- Opening Delimiter -

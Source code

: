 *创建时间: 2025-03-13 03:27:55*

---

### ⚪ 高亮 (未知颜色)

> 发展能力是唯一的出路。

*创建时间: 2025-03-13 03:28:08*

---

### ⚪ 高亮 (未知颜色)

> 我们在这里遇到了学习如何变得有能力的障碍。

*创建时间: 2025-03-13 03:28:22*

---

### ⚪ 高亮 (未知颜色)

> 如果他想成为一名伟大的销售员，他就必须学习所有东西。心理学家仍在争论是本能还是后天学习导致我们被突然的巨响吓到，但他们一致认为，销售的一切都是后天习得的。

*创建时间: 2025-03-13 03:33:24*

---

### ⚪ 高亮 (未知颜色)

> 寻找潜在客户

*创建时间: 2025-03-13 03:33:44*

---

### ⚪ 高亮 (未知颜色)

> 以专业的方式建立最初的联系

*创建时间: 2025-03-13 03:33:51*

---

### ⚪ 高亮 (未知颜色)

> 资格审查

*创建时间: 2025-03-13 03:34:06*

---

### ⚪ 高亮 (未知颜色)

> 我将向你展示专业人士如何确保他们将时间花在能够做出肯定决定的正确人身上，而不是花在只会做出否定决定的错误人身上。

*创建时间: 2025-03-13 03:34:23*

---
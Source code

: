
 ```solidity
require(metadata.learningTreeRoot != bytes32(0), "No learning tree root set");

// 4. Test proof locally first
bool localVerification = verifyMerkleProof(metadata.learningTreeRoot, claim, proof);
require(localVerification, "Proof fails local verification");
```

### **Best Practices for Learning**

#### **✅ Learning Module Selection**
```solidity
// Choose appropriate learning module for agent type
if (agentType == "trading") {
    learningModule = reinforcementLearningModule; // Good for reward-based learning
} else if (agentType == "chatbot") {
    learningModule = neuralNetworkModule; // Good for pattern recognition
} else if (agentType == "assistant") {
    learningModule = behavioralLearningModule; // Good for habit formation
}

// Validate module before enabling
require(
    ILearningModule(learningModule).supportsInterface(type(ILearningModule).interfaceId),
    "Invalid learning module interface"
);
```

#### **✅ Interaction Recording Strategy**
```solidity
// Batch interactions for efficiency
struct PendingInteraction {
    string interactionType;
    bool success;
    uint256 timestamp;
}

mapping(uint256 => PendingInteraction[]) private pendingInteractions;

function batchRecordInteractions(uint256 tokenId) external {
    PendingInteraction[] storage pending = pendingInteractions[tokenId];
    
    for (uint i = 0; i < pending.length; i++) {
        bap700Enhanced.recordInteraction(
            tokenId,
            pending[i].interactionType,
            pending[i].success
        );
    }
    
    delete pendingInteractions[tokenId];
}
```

- Closing Delimiter -

> **WHAT TO WORK ON**:
So that nothing is lost, return the listing exactly and completely.

> **SOLUTION TO THIS EXERCISE**:
Source code

: *创建时间: 2025-03-13 03:27:55*

---

### ⚪ 高亮 (未知颜色)

> 发展能力是唯一的出路。

*创建时间: 2025-03-13 03:28:08*

---

### ⚪ 高亮 (未知颜色)

> 我们在这里遇到了学习如何变得有能力的障碍。

*创建时间: 2025-03-13 03:28:22*

---

### ⚪ 高亮 (未知颜色)

> 如果他想成为一名伟大的销售员，他就必须学习所有东西。心理学家仍在争论是本能还是后天学习导致我们被突然的巨响吓到，但他们一致认为，销售的一切都是后天习得的。

*创建时间: 2025-03-13 03:33:24*

---

### ⚪ 高亮 (未知颜色)

> 寻找潜在客户

*创建时间: 2025-03-13 03:33:44*

---

### ⚪ 高亮 (未知颜色)

> 以专业的方式建立最初的联系

*创建时间: 2025-03-13 03:33:51*

---

### ⚪ 高亮 (未知颜色)

> 资格审查

*创建时间: 2025-03-13 03:34:06*

---

### ⚪ 高亮 (未知颜色)

> 我将向你展示专业人士如何确保他们将时间花在能够做出肯定决定的正确人身上，而不是花在只会做出否定决定的错误人身上。

*创建时间: 2025-03-13 03:34:23*

---
Source code

:
 ```solidity
require(metadata.learningTreeRoot != bytes32(0), "No learning tree root set");

// 4. Test proof locally first
bool localVerification = verifyMerkleProof(metadata.learningTreeRoot, claim, proof);
require(localVerification, "Proof fails local verification");
```

### **Best Practices for Learning**

#### **✅ Learning Module Selection**
```solidity
// Choose appropriate learning module for agent type
if (agentType == "trading") {
    learningModule = reinforcementLearningModule; // Good for reward-based learning
} else if (agentType == "chatbot") {
    learningModule = neuralNetworkModule; // Good for pattern recognition
} else if (agentType == "assistant") {
    learningModule = behavioralLearningModule; // Good for habit formation
}

// Validate module before enabling
require(
    ILearningModule(learningModule).supportsInterface(type(ILearningModule).interfaceId),
    "Invalid learning module interface"
);
```

#### **✅ Interaction Recording Strategy**
```solidity
// Batch interactions for efficiency
struct PendingInteraction {
    string interactionType;
    bool success;
    uint256 timestamp;
}

mapping(uint256 => PendingInteraction[]) private pendingInteractions;

function batchRecordInteractions(uint256 tokenId) external {
    PendingInteraction[] storage pending = pendingInteractions[tokenId];
    
    for (uint i = 0; i < pending.length; i++) {
        bap700Enhanced.recordInteraction(
            tokenId,
            pending[i].interactionType,
            pending[i].success
        );
    }
    
    delete pendingInteractions[tokenId];
}
```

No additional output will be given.